Continuous Distributions

# Continuous Distributions

## Statistics I — Data Exploration

### Deepayan Sarkar

---

<div>
$$
\newcommand{\sub}{_}
\newcommand{\set}[1]{\left\lbrace {#1} \right\rbrace}
\newcommand{\abs}[1]{\left\lvert {#1} \right\rvert}
\newcommand{\nseq}[1]{ {#1}\sub{1}, {#1}\sub{2}, \dotsc, {#1}\sub{n} }
$$
</div>

# Discrete vs Continuous distributions

* We have mentioned the Normal distribution several times

* But most specific examples we have considered are from discrete
  populations
 
--

* Discrete populations are more natural

* Why do we need the Normal distribution?

* One way to justify Normal and other continuous distributions are as useful approximations

---

# Continuous distributions

---

* Example: Discrete Uniform

* Equally likely outcomes on a finite set $S = \set{ s\sub{1}, \dotsc, s\sub{n}}$

* Simplest example: $S = \set{ 1, 2, \dotsc, n}$

---

* Distribution (probability mass function) $P(X = s)$ of Discrete Uniform on $S = \set{
  1, 2, \dotsc, 10}$

![plot of chunk unnamed-chunk-1](figures/contdist-unnamed-chunk-1-1.svg)

---

* Distribution (probability mass function) $P(X = s)$ of Discrete Uniform on $S = \set{
  1, 2, \dotsc, 100}$

![plot of chunk unnamed-chunk-2](figures/contdist-unnamed-chunk-2-1.svg)

---

* Cumulative Distribution Function $F(s) = P(X \leq s)$ of Discrete Uniform on $S = \set{ 1, 2, \dotsc, 10}$

![plot of chunk unnamed-chunk-3](figures/contdist-unnamed-chunk-3-1.svg)

---

* Cumulative Distribution Function $F(s) = P(X \leq s)$ of Discrete Uniform on $S = \set{ 1, 2, \dotsc, 100}$

![plot of chunk unnamed-chunk-4](figures/contdist-unnamed-chunk-4-1.svg)

---

* Natural limiting approximation: Uniform on interval $S = (0, 1)$

![plot of chunk unnamed-chunk-5](figures/contdist-unnamed-chunk-5-1.svg)

---

* Cumulative Distribution Function $F(s) = P(X \leq s)$ of Discrete Uniform on $S = \set{ 1, 2, \dotsc, n}$

$$
F(s) = P(X \leq s) = \frac{s}{n} 
= \sum\limits\sub{x = 1}^s P(X = x) = \sum\limits\sub{x = 1}^s \frac{1}{n} \text{ for } s \leq n
$$

* Cumulative Distribution Function $F(s) = P(X \leq s)$ of Uniform on interval $S = (0, 1)$

$$
F(s) = P(X \leq s) = s = \int\limits\sub{0}^s f(x) \text{d}x = \int\limits\sub{0}^s 1 \, \text{d}x \text{ for } s \leq 1 
$$

* This gives probabilities for intervals and other events that can be derived from them

* We call this the Uniform$(0, 1)$ distribution or simply $U(0, 1)$

---

* In general, probabilities can be computed using any "density function" f using

$$
F(s) = P(X \leq s) = \int\limits\sub{-\infty}^s f(x) \text{d}x
$$

* To ensure total probability equals 1, $f$ must satisty $f(x) \geq 0$ for all $x \in \mathbb{R}$, and

$$
\int\limits\sub{-\infty}^\infty f(x) \, \text{d}x = 1
$$

* Many such $f$ can be constructed, but which are important?

---

# Statistics based on Uniform$(0, 1)$

---

* Suppose $\nseq{U} \sim U(0, 1)$

* How do summary statistics based on $\nseq{U}$ behave?
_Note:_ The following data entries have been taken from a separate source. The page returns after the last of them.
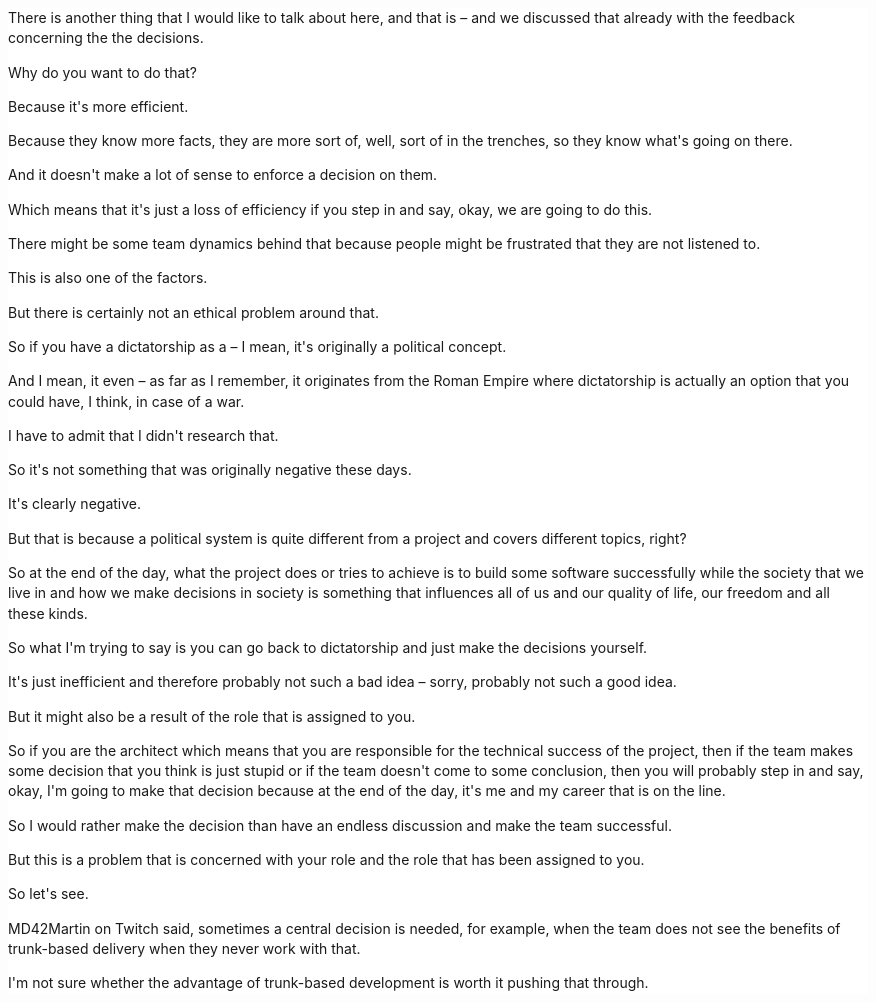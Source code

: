 There is another thing that I would like to talk about here, and that is – and we discussed that already with the feedback concerning the the decisions.

Why do you want to do that?

Because it's more efficient.

Because they know more facts, they are more sort of, well, sort of in the trenches, so they know what's going on there.

And it doesn't make a lot of sense to enforce a decision on them.

Which means that it's just a loss of efficiency if you step in and say, okay, we are going to do this.

There might be some team dynamics behind that because people might be frustrated that they are not listened to.

This is also one of the factors.

But there is certainly not an ethical problem around that.

So if you have a dictatorship as a – I mean, it's originally a political concept.

And I mean, it even – as far as I remember, it originates from the Roman Empire where dictatorship is actually an option that you could have, I think, in case of a war.

I have to admit that I didn't research that.

So it's not something that was originally negative these days.

It's clearly negative.

But that is because a political system is quite different from a project and covers different topics, right?

So at the end of the day, what the project does or tries to achieve is to build some software successfully while the society that we live in and how we make decisions in society is something that influences all of us and our quality of life, our freedom and all these kinds.

So what I'm trying to say is you can go back to dictatorship and just make the decisions yourself.

It's just inefficient and therefore probably not such a bad idea – sorry, probably not such a good idea.

But it might also be a result of the role that is assigned to you.

So if you are the architect which means that you are responsible for the technical success of the project, then if the team makes some decision that you think is just stupid or if the team doesn't come to some conclusion, then you will probably step in and say, okay, I'm going to make that decision because at the end of the day, it's me and my career that is on the line.

So I would rather make the decision than have an endless discussion and make the team successful.

But this is a problem that is concerned with your role and the role that has been assigned to you.

So let's see.

MD42Martin on Twitch said, sometimes a central decision is needed, for example, when the team does not see the benefits of trunk-based delivery when they never work with that.

I'm not sure whether the advantage of trunk-based development is worth it pushing that through.
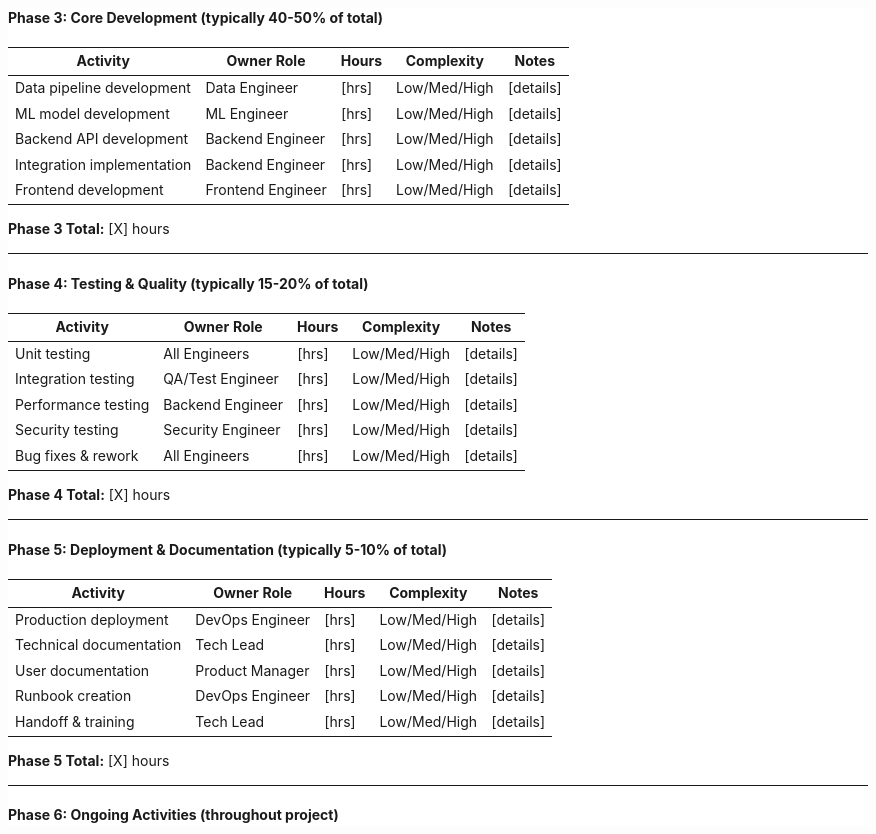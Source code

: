 
#### Phase 3: Core Development (typically 40-50% of total)

| Activity | Owner Role | Hours | Complexity | Notes |
|----------|-----------|-------|------------|-------|
| Data pipeline development | Data Engineer | [hrs] | Low/Med/High | [details] |
| ML model development | ML Engineer | [hrs] | Low/Med/High | [details] |
| Backend API development | Backend Engineer | [hrs] | Low/Med/High | [details] |
| Integration implementation | Backend Engineer | [hrs] | Low/Med/High | [details] |
| Frontend development | Frontend Engineer | [hrs] | Low/Med/High | [details] |

**Phase 3 Total:** [X] hours

---

#### Phase 4: Testing & Quality (typically 15-20% of total)

| Activity | Owner Role | Hours | Complexity | Notes |
|----------|-----------|-------|------------|-------|
| Unit testing | All Engineers | [hrs] | Low/Med/High | [details] |
| Integration testing | QA/Test Engineer | [hrs] | Low/Med/High | [details] |
| Performance testing | Backend Engineer | [hrs] | Low/Med/High | [details] |
| Security testing | Security Engineer | [hrs] | Low/Med/High | [details] |
| Bug fixes & rework | All Engineers | [hrs] | Low/Med/High | [details] |

**Phase 4 Total:** [X] hours

---

#### Phase 5: Deployment & Documentation (typically 5-10% of total)

| Activity | Owner Role | Hours | Complexity | Notes |
|----------|-----------|-------|------------|-------|
| Production deployment | DevOps Engineer | [hrs] | Low/Med/High | [details] |
| Technical documentation | Tech Lead | [hrs] | Low/Med/High | [details] |
| User documentation | Product Manager | [hrs] | Low/Med/High | [details] |
| Runbook creation | DevOps Engineer | [hrs] | Low/Med/High | [details] |
| Handoff & training | Tech Lead | [hrs] | Low/Med/High | [details] |

**Phase 5 Total:** [X] hours

---

#### Phase 6: Ongoing Activities (throughout project)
* Statistics we have studied: sample mean, sample median, other sample quantiles

* These give rise to three fundamental distributions: Beta, Normal, and Exponential

---

* Distribution of $U\sub{(k)}$ is Beta$(k, n-k+1)$

* Density $f: \mathbb{R} \to [0, \infty)$ of Beta$(a, b)$ is

$$
f(x) = \begin{cases}
  C(a, b) \, x^{a-1} (1-x)^{b-1} & x \in [0, 1] \cr
  0 & x \not\in [0, 1]
\end{cases}
$$

* This is an exact distribution

---

* What happens to distribution of $U\sub{(1)}$?

* What happens to distribution of $n U\sub{(1)}$?

* The limiting distribution is the Exponential distribution $f(x) = e^{-x} 1\sub{\set{ x > 0}}$

---

* What happens to distribution of median $U\sub{(n/2)}$?

* To avoid ambiguity, assume $n = 2k - 1$ is odd

* Median is $U\sub{(k)} \sim \text{Beta}(k, k)$

* What happens to distribution of (standardized)

$$
2 \sqrt{2k + 1} \left( U\sub{(k)} - \frac12 \right)
$$

* The limiting distribution is the Normal distribution $f(x) = C e^{-x^2}$

---

* In both these cases this is easy to "verify" by calculating $f(x)$ explicitly

* It is also possible to verify empirically using Q-Q plots

* It can also be shown that the sample mean $\bar{U}$ has a limiting Normal distribution

* The required standardization is similar to the median

$$
\sqrt{12 n} \left( \bar{U} - \frac12 \right)
$$

* Direct calculation of density of $\bar{U}$ is difficult (can be done using the [Convolution Theorem](https://en.wikipedia.org/wiki/Convolution_theorem))

* Easy to verify empirically using Q-Q plots

---

# Central Limit Theorems

* The sample mean and sample median have limiting Normal distributions in many other cases

* These results are known as Central Limit Theorems, and are very useful in practice

---

# Estimation of density

* Natural question: How to estimate density $f$ from data $\nseq{X}$?

* Two approaches:

* Binning 
	
	* Point-wise estimation

---

# Questions?